Major panic when I was asked by Cape Town Tourism if I would do an interview for a French radio station (RFI) on the subject of gay tourism. I once spent an hour in the 567 Cape Talk studio with Soli Philander and he had to frown at me to stop fidgeting because you could hear all the sounds I was emitting, including fiddling with the massive bandage on the tattoo I’d just come from getting. (It made a ripping sound, followed by a rustle – all of Cape Town heard it).
This was different, thank goodness. It wasn’t live so my hesitations and looking for the right words will be edited out. The journo was lovely, we went into informal mode immediately (this is very important for French people – never make assumptions on this matter, always ask even if you know it’s going to be a yes. Belgians go straight into informal mode which is very disconcerting but we forgive them because they make nice chocolate and are very confused about the EU).

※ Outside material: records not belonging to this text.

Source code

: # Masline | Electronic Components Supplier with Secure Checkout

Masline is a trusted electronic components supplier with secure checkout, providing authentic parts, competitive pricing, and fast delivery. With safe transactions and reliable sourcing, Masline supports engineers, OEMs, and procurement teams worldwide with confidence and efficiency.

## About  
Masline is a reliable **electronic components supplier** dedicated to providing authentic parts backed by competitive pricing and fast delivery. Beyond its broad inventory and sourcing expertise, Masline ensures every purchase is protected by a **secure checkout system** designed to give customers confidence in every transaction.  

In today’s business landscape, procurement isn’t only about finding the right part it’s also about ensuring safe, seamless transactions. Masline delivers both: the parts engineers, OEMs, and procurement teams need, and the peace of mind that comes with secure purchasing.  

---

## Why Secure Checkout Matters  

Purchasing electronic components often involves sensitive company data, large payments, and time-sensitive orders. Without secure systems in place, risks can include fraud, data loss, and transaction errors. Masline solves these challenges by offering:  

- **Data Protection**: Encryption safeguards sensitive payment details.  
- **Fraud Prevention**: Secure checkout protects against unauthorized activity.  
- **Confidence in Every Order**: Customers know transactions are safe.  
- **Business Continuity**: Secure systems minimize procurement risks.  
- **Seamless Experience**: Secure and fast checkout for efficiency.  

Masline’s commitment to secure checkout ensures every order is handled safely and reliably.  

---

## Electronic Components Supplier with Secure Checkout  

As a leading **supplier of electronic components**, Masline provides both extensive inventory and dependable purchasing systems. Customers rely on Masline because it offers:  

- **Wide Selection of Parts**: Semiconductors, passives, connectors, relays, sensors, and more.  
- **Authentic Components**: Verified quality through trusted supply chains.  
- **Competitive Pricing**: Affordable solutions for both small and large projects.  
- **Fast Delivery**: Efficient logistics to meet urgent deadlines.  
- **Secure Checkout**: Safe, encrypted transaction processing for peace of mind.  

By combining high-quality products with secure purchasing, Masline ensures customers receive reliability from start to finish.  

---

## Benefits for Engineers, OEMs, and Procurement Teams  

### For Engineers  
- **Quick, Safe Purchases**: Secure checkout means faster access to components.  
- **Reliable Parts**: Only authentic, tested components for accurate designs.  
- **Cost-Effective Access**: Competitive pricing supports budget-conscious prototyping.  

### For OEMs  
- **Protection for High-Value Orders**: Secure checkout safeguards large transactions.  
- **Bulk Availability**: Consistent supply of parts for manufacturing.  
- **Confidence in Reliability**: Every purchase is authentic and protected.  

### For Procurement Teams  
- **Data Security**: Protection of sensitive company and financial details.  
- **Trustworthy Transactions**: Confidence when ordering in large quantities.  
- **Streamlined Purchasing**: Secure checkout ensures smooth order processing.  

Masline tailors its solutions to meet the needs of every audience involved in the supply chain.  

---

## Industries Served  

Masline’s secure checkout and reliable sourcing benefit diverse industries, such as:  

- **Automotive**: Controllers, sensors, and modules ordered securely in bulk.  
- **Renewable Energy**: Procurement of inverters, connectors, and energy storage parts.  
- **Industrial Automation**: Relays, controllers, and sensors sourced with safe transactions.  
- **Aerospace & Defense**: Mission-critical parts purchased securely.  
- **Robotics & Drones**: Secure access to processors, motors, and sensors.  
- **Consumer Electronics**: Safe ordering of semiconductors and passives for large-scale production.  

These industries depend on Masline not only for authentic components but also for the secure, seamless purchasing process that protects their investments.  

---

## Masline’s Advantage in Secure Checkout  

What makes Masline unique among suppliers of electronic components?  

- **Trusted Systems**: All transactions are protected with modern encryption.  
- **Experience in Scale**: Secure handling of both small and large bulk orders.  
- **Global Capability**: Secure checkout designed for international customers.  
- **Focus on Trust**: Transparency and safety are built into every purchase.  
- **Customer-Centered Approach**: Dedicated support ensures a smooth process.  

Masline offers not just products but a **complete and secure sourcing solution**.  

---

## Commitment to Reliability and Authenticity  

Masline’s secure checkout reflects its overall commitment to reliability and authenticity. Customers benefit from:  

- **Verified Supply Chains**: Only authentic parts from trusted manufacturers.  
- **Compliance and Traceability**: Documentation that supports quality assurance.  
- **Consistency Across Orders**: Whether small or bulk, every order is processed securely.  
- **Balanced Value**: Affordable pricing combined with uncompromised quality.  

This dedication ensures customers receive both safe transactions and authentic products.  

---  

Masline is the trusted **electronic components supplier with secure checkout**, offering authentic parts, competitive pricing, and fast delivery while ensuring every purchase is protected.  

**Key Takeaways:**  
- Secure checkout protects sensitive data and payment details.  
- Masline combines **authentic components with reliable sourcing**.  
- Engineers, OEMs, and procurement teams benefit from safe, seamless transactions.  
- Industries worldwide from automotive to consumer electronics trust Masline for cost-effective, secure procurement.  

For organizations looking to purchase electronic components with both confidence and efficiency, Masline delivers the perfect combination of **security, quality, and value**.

The topic was in light of France having recently legalised same-sex marriage. This is where South Africa can crow with pride – we did it years ago and we have the only Constitution in the world that specifically states that no-one is to be discriminated against on the basis of sexual orientation.

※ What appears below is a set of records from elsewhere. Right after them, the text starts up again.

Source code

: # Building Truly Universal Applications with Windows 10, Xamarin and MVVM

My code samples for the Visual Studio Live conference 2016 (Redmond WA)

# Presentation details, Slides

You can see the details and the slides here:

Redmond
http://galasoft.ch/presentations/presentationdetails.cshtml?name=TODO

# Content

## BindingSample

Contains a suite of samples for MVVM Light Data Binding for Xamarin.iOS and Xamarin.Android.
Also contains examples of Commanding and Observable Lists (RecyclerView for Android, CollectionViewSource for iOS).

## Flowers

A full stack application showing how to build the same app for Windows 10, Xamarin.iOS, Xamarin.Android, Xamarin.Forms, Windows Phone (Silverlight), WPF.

My journo new-friend, Solenn, wanted to focus on the commercial aspect of gay tourism so we met at the Cape Quarter. After coffee and a prep chat we walked around De Waterkant talking about the gentrification of the area and then it was off to the centre to chat to various shop owners to see what the buzz is all about and whether gay tourists really do bring in the pink rands. They do, by the way, big time.
Solenn will send me the podcast or whatever they call it in French, and I’ll be able to cringe with horror at my gravelly voice.
We grabbed a quick bite at the Food Market of the Cape Quarter – it’s small but the food is yummy, I had the perfect spring roll, best I’ve had in ages. I deserved it after managing to walk right past the Lindt shop without even looking inside.
I took a few pics along the way but stopped after a while because it was distracting the shop owners and one lady didn’t have enough lipstick on … oh the horror!